### Exercise directions
Would you write out the entries again, exactly as they are, but without images?

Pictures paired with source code
────────────────────
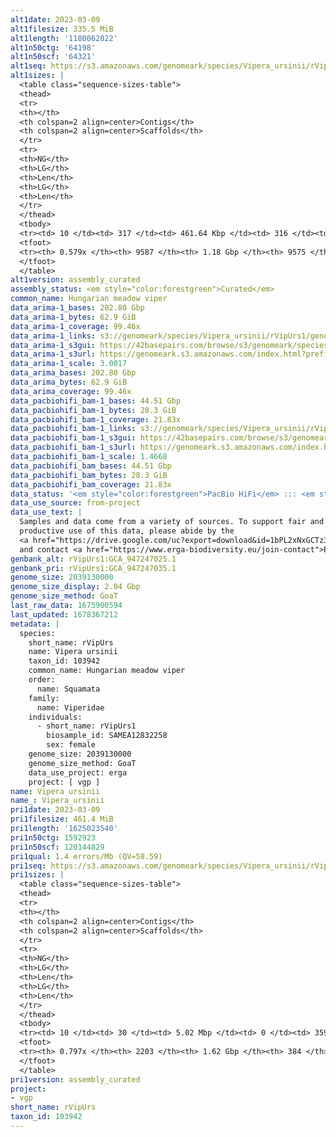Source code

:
 ```yaml
---
alt1date: 2023-03-09
alt1filesize: 335.5 MiB
alt1length: '1180062022'
alt1n50ctg: '64198'
alt1n50scf: '64321'
alt1seq: https://s3.amazonaws.com/genomeark/species/Vipera_ursinii/rVipUrs1/assembly_curated/rVipUrs1.alt.cur.20230309.fasta.gz
alt1sizes: |
  <table class="sequence-sizes-table">
  <thead>
  <tr>
  <th></th>
  <th colspan=2 align=center>Contigs</th>
  <th colspan=2 align=center>Scaffolds</th>
  </tr>
  <tr>
  <th>NG</th>
  <th>LG</th>
  <th>Len</th>
  <th>LG</th>
  <th>Len</th>
  </tr>
  </thead>
  <tbody>
  <tr><td> 10 </td><td> 317 </td><td> 461.64 Kbp </td><td> 316 </td><td> 461.94 Kbp </td></tr><tr><td> 20 </td><td> 864 </td><td> 310.37 Kbp </td><td> 861 </td><td> 310.99 Kbp </td></tr><tr><td> 30 </td><td> 1669 </td><td> 208.82 Kbp </td><td> 1664 </td><td> 209.16 Kbp </td></tr><tr><td> 40 </td><td> 2893 </td><td> 131.34 Kbp </td><td> 2885 </td><td> 131.69 Kbp </td></tr><tr style="background-color:#cccccc;"><td> 50 </td><td> 5076 </td><td> 64.20 Kbp </td><td> 5065 </td><td> 64.32 Kbp </td></tr><tr><td> 60 </td><td> 0 </td><td>  </td><td> 0 </td><td>  </td></tr><tr><td> 70 </td><td> 0 </td><td>  </td><td> 0 </td><td>  </td></tr><tr><td> 80 </td><td> 0 </td><td>  </td><td> 0 </td><td>  </td></tr><tr><td> 90 </td><td> 0 </td><td>  </td><td> 0 </td><td>  </td></tr><tr><td> 100 </td><td> 0 </td><td>  </td><td> 0 </td><td>  </td></tr></tbody>
  <tfoot>
  <tr><th> 0.579x </th><th> 9587 </th><th> 1.18 Gbp </th><th> 9575 </th><th> 1.18 Gbp </th></tr>
  </tfoot>
  </table>
alt1version: assembly_curated
assembly_status: <em style="color:forestgreen">Curated</em>
common_name: Hungarian meadow viper
data_arima-1_bases: 202.80 Gbp
data_arima-1_bytes: 62.9 GiB
data_arima-1_coverage: 99.46x
data_arima-1_links: s3://genomeark/species/Vipera_ursinii/rVipUrs1/genomic_data/arima/<br>
data_arima-1_s3gui: https://42basepairs.com/browse/s3/genomeark/species/Vipera_ursinii/rVipUrs1/genomic_data/arima/
data_arima-1_s3url: https://genomeark.s3.amazonaws.com/index.html?prefix=species/Vipera_ursinii/rVipUrs1/genomic_data/arima/
data_arima-1_scale: 3.0017
data_arima_bases: 202.80 Gbp
data_arima_bytes: 62.9 GiB
data_arima_coverage: 99.46x
data_pacbiohifi_bam-1_bases: 44.51 Gbp
data_pacbiohifi_bam-1_bytes: 28.3 GiB
data_pacbiohifi_bam-1_coverage: 21.83x
data_pacbiohifi_bam-1_links: s3://genomeark/species/Vipera_ursinii/rVipUrs1/genomic_data/pacbio_hifi/<br>
data_pacbiohifi_bam-1_s3gui: https://42basepairs.com/browse/s3/genomeark/species/Vipera_ursinii/rVipUrs1/genomic_data/pacbio_hifi/
data_pacbiohifi_bam-1_s3url: https://genomeark.s3.amazonaws.com/index.html?prefix=species/Vipera_ursinii/rVipUrs1/genomic_data/pacbio_hifi/
data_pacbiohifi_bam-1_scale: 1.4668
data_pacbiohifi_bam_bases: 44.51 Gbp
data_pacbiohifi_bam_bytes: 28.3 GiB
data_pacbiohifi_bam_coverage: 21.83x
data_status: '<em style="color:forestgreen">PacBio HiFi</em> ::: <em style="color:forestgreen">Arima</em>'
data_use_source: from-project
data_use_text: |
  Samples and data come from a variety of sources. To support fair and
  productive use of this data, please abide by the
  <a href="https://drive.google.com/uc?export=download&id=1bPL2xNxGCTz3HMfL2yt11E2fnYXPU-7s"><em>ERGA Pilot Project Official Guidelines</em></a>
  and contact <a href="https://www.erga-biodiversity.eu/join-contact">ERGA</a> with any questions.
genbank_alt: rVipUrs1:GCA_947247025.1
genbank_pri: rVipUrs1:GCA_947247035.1
genome_size: 2039130000
genome_size_display: 2.04 Gbp
genome_size_method: GoaT
last_raw_data: 1675900594
last_updated: 1678367212
metadata: |
  species:
    short_name: rVipUrs
    name: Vipera ursinii
    taxon_id: 103942
    common_name: Hungarian meadow viper
    order:
      name: Squamata
    family:
      name: Viperidae
    individuals:
      - short_name: rVipUrs1
        biosample_id: SAMEA12832258
        sex: female
    genome_size: 2039130000
    genome_size_method: GoaT
    data_use_project: erga
    project: [ vgp ]
name: Vipera ursinii
name_: Vipera_ursinii
pri1date: 2023-03-09
pri1filesize: 461.4 MiB
pri1length: '1625023540'
pri1n50ctg: 1592923
pri1n50scf: 120144829
pri1qual: 1.4 errors/Mb (QV=58.59)
pri1seq: https://s3.amazonaws.com/genomeark/species/Vipera_ursinii/rVipUrs1/assembly_curated/rVipUrs1.pri.cur.20230309.fasta.gz
pri1sizes: |
  <table class="sequence-sizes-table">
  <thead>
  <tr>
  <th></th>
  <th colspan=2 align=center>Contigs</th>
  <th colspan=2 align=center>Scaffolds</th>
  </tr>
  <tr>
  <th>NG</th>
  <th>LG</th>
  <th>Len</th>
  <th>LG</th>
  <th>Len</th>
  </tr>
  </thead>
  <tbody>
  <tr><td> 10 </td><td> 30 </td><td> 5.02 Mbp </td><td> 0 </td><td> 359.75 Mbp </td></tr><tr><td> 20 </td><td> 76 </td><td> 4.01 Mbp </td><td> 1 </td><td> 294.45 Mbp </td></tr><tr><td> 30 </td><td> 135 </td><td> 2.94 Mbp </td><td> 1 </td><td> 294.45 Mbp </td></tr><tr><td> 40 </td><td> 216 </td><td> 2.12 Mbp </td><td> 2 </td><td> 212.82 Mbp </td></tr><tr style="background-color:#cccccc;"><td> 50 </td><td> 328 </td><td style="background-color:#88ff88;"> 1.59 Mbp </td><td> 4 </td><td style="background-color:#88ff88;"> 120.14 Mbp </td></tr><tr><td> 60 </td><td> 493 </td><td> 0.96 Mbp </td><td> 6 </td><td> 90.32 Mbp </td></tr><tr><td> 70 </td><td> 795 </td><td> 449.59 Kbp </td><td> 8 </td><td> 45.96 Mbp </td></tr><tr><td> 80 </td><td> 0 </td><td>  </td><td> 0 </td><td>  </td></tr><tr><td> 90 </td><td> 0 </td><td>  </td><td> 0 </td><td>  </td></tr><tr><td> 100 </td><td> 0 </td><td>  </td><td> 0 </td><td>  </td></tr></tbody>
  <tfoot>
  <tr><th> 0.797x </th><th> 2203 </th><th> 1.62 Gbp </th><th> 384 </th><th> 1.63 Gbp </th></tr>
  </tfoot>
  </table>
pri1version: assembly_curated
project:
- vgp
short_name: rVipUrs
taxon_id: 103942
---
```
────────────────────
### Exercise output
Source code

:
 ```yaml
---
alt1date: 2023-03-09
alt1filesize: 335.5 MiB
alt1length: '1180062022'
alt1n50ctg: '64198'
alt1n50scf: '64321'
alt1seq: https://s3.amazonaws.com/genomeark/species/Vipera_ursinii/rVipUrs1/assembly_curated/rVipUrs1.alt.cur.20230309.fasta.gz
alt1sizes: |
  <table class="sequence-sizes-table">
  <thead>
  <tr>
  <th></th>
  <th colspan=2 align=center>Contigs</th>
  <th colspan=2 align=center>Scaffolds</th>
  </tr>
  <tr>
  <th>NG</th>
  <th>LG</th>
  <th>Len</th>
  <th>LG</th>
  <th>Len</th>
  </tr>
  </thead>
  <tbody>
  <tr><td> 10 </td><td> 317 </td><td> 461.64 Kbp </td><td> 316 </td><td> 461.94 Kbp </td></tr><tr><td> 20 </td><td> 864 </td><td> 310.37 Kbp </td><td> 861 </td><td> 310.99 Kbp </td></tr><tr><td> 30 </td><td> 1669 </td><td> 208.82 Kbp </td><td> 1664 </td><td> 209.16 Kbp </td></tr><tr><td> 40 </td><td> 2893 </td><td> 131.34 Kbp </td><td> 2885 </td><td> 131.69 Kbp </td></tr><tr style="background-color:#cccccc;"><td> 50 </td><td> 5076 </td><td> 64.20 Kbp </td><td> 5065 </td><td> 64.32 Kbp </td></tr><tr><td> 60 </td><td> 0 </td><td>  </td><td> 0 </td><td>  </td></tr><tr><td> 70 </td><td> 0 </td><td>  </td><td> 0 </td><td>  </td></tr><tr><td> 80 </td><td> 0 </td><td>  </td><td> 0 </td><td>  </td></tr><tr><td> 90 </td><td> 0 </td><td>  </td><td> 0 </td><td>  </td></tr><tr><td> 100 </td><td> 0 </td><td>  </td><td> 0 </td><td>  </td></tr></tbody>
  <tfoot>
  <tr><th> 0.579x </th><th> 9587 </th><th> 1.18 Gbp </th><th> 9575 </th><th> 1.18 Gbp </th></tr>
  </tfoot>
  </table>
alt1version: assembly_curated
assembly_status: <em style="color:forestgreen">Curated</em>
common_name: Hungarian meadow viper
data_arima-1_bases: 202.80 Gbp
data_arima-1_bytes: 62.9 GiB
data_arima-1_coverage: 99.46x
data_arima-1_links: s3://genomeark/species/Vipera_ursinii/rVipUrs1/genomic_data/arima/<br>
data_arima-1_s3gui: https://42basepairs.com/browse/s3/genomeark/species/Vipera_ursinii/rVipUrs1/genomic_data/arima/
data_arima-1_s3url: https://genomeark.s3.amazonaws.com/index.html?prefix=species/Vipera_ursinii/rVipUrs1/genomic_data/arima/
data_arima-1_scale: 3.0017
data_arima_bases: 202.80 Gbp
data_arima_bytes: 62.9 GiB
data_arima_coverage: 99.46x
data_pacbiohifi_bam-1_bases: 44.51 Gbp
data_pacbiohifi_bam-1_bytes: 28.3 GiB
data_pacbiohifi_bam-1_coverage: 21.83x
data_pacbiohifi_bam-1_links: s3://genomeark/species/Vipera_ursinii/rVipUrs1/genomic_data/pacbio_hifi/<br>
data_pacbiohifi_bam-1_s3gui: https://42basepairs.com/browse/s3/genomeark/species/Vipera_ursinii/rVipUrs1/genomic_data/pacbio_hifi/
data_pacbiohifi_bam-1_s3url: https://genomeark.s3.amazonaws.com/index.html?prefix=species/Vipera_ursinii/rVipUrs1/genomic_data/pacbio_hifi/
data_pacbiohifi_bam-1_scale: 1.4668
data_pacbiohifi_bam_bases: 44.51 Gbp
data_pacbiohifi_bam_bytes: 28.3 GiB
data_pacbiohifi_bam_coverage: 21.83x
data_status: '<em style="color:forestgreen">PacBio HiFi</em> ::: <em style="color:forestgreen">Arima</em>'
data_use_source: from-project
data_use_text: |
  Samples and data come from a variety of sources. To support fair and
  productive use of this data, please abide by the
  <a href="https://drive.google.com/uc?export=download&id=1bPL2xNxGCTz3HMfL2yt11E2fnYXPU-7s"><em>ERGA Pilot Project Official Guidelines</em></a>
  and contact <a href="https://www.erga-biodiversity.eu/join-contact">ERGA</a> with any questions.
genbank_alt: rVipUrs1:GCA_947247025.1
genbank_pri: rVipUrs1:GCA_947247035.1
genome_size: 2039130000
genome_size_display: 2.04 Gbp
genome_size_method: GoaT
last_raw_data: 1675900594
last_updated: 1678367212
metadata: |
  species:
    short_name: rVipUrs
    name: Vipera ursinii
    taxon_id: 103942
    common_name: Hungarian meadow viper
    order:
      name: Squamata
    family:
      name: Viperidae
    individuals:
      - short_name: rVipUrs1
        biosample_id: SAMEA12832258
        sex: female
    genome_size: 2039130000
    genome_size_method: GoaT
    data_use_project: erga
    project: [ vgp ]
name: Vipera ursinii
name_: Vipera_ursinii
pri1date: 2023-03-09
pri1filesize: 461.4 MiB
pri1length: '1625023540'
pri1n50ctg: 1592923
pri1n50scf: 120144829
pri1qual: 1.4 errors/Mb (QV=58.59)
pri1seq: https://s3.amazonaws.com/genomeark/species/Vipera_ursinii/rVipUrs1/assembly_curated/rVipUrs1.pri.cur.20230309.fasta.gz
pri1sizes: |
  <table class="sequence-sizes-table">
  <thead>
  <tr>
  <th></th>
  <th colspan=2 align=center>Contigs</th>
  <th colspan=2 align=center>Scaffolds</th>
  </tr>
  <tr>
  <th>NG</th>
  <th>LG</th>
  <th>Len</th>
  <th>LG</th>
  <th>Len</th>
  </tr>
  </thead>
  <tbody>
  <tr><td> 10 </td><td> 30 </td><td> 5.02 Mbp </td><td> 0 </td><td> 359.75 Mbp </td></tr><tr><td> 20 </td><td> 76 </td><td> 4.01 Mbp </td><td> 1 </td><td> 294.45 Mbp </td></tr><tr><td> 30 </td><td> 135 </td><td> 2.94 Mbp </td><td> 1 </td><td> 294.45 Mbp </td></tr><tr><td> 40 </td><td> 216 </td><td> 2.12 Mbp </td><td> 2 </td><td> 212.82 Mbp </td></tr><tr style="background-color:#cccccc;"><td> 50 </td><td> 328 </td><td style="background-color:#88ff88;"> 1.59 Mbp </td><td> 4 </td><td style="background-color:#88ff88;"> 120.14 Mbp </td></tr><tr><td> 60 </td><td> 493 </td><td> 0.96 Mbp </td><td> 6 </td><td> 90.32 Mbp </td></tr><tr><td> 70 </td><td> 795 </td><td> 449.59 Kbp </td><td> 8 </td><td> 45.96 Mbp </td></tr><tr><td> 80 </td><td> 0 </td><td>  </td><td> 0 </td><td>  </td></tr><tr><td> 90 </td><td> 0 </td><td>  </td><td> 0 </td><td>  </td></tr><tr><td> 100 </td><td> 0 </td><td>  </td><td> 0 </td><td>  </td></tr></tbody>
  <tfoot>
  <tr><th> 0.797x </th><th> 2203 </th><th> 1.62 Gbp </th><th> 384 </th><th> 1.63 Gbp </th></tr>
  </tfoot>
  </table>
pri1version: assembly_curated
project:
- vgp
short_name: rVipUrs
taxon_id: 103942
---
```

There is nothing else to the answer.